== Description of the task ==
Reproduce the data exactly as it stands.

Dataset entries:
_ _ _ _ _ _ _

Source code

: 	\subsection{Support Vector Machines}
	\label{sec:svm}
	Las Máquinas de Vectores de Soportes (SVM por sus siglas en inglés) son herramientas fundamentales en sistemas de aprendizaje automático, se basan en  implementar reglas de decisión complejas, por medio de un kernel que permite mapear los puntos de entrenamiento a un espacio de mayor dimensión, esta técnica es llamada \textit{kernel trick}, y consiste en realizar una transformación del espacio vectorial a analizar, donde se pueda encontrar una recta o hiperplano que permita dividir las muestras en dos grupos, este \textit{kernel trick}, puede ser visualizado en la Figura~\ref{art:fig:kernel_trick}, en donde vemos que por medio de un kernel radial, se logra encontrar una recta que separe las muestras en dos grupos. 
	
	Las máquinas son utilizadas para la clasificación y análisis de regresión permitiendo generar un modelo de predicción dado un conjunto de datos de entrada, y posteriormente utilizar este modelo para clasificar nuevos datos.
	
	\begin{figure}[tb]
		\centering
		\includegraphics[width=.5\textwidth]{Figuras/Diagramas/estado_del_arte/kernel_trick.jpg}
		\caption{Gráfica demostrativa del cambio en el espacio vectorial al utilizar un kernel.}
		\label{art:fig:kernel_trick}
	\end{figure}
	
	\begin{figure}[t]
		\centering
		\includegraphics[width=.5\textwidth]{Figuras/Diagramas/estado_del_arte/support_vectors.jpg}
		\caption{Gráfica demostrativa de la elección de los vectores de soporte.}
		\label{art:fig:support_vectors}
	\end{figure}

_ _ _ _ _ _ _

== Reply to the exercise ==
Source code

: 	\subsection{Support Vector Machines}
	\label{sec:svm}
	Las Máquinas de Vectores de Soportes (SVM por sus siglas en inglés) son herramientas fundamentales en sistemas de aprendizaje automático, se basan en  implementar reglas de decisión complejas, por medio de un kernel que permite mapear los puntos de entrenamiento a un espacio de mayor dimensión, esta técnica es llamada \textit{kernel trick}, y consiste en realizar una transformación del espacio vectorial a analizar, donde se pueda encontrar una recta o hiperplano que permita dividir las muestras en dos grupos, este \textit{kernel trick}, puede ser visualizado en la Figura~\ref{art:fig:kernel_trick}, en donde vemos que por medio de un kernel radial, se logra encontrar una recta que separe las muestras en dos grupos. 
	
	Las máquinas son utilizadas para la clasificación y análisis de regresión permitiendo generar un modelo de predicción dado un conjunto de datos de entrada, y posteriormente utilizar este modelo para clasificar nuevos datos.
	
	\begin{figure}[tb]
		\centering
		\includegraphics[width=.5\textwidth]{Figuras/Diagramas/estado_del_arte/kernel_trick.jpg}
		\caption{Gráfica demostrativa del cambio en el espacio vectorial al utilizar un kernel.}
		\label{art:fig:kernel_trick}
	\end{figure}
	
	\begin{figure}[t]
		\centering
		\includegraphics[width=.5\textwidth]{Figuras/Diagramas/estado_del_arte/support_vectors.jpg}
		\caption{Gráfica demostrativa de la elección de los vectores de soporte.}
		\label{art:fig:support_vectors}
	\end{figure}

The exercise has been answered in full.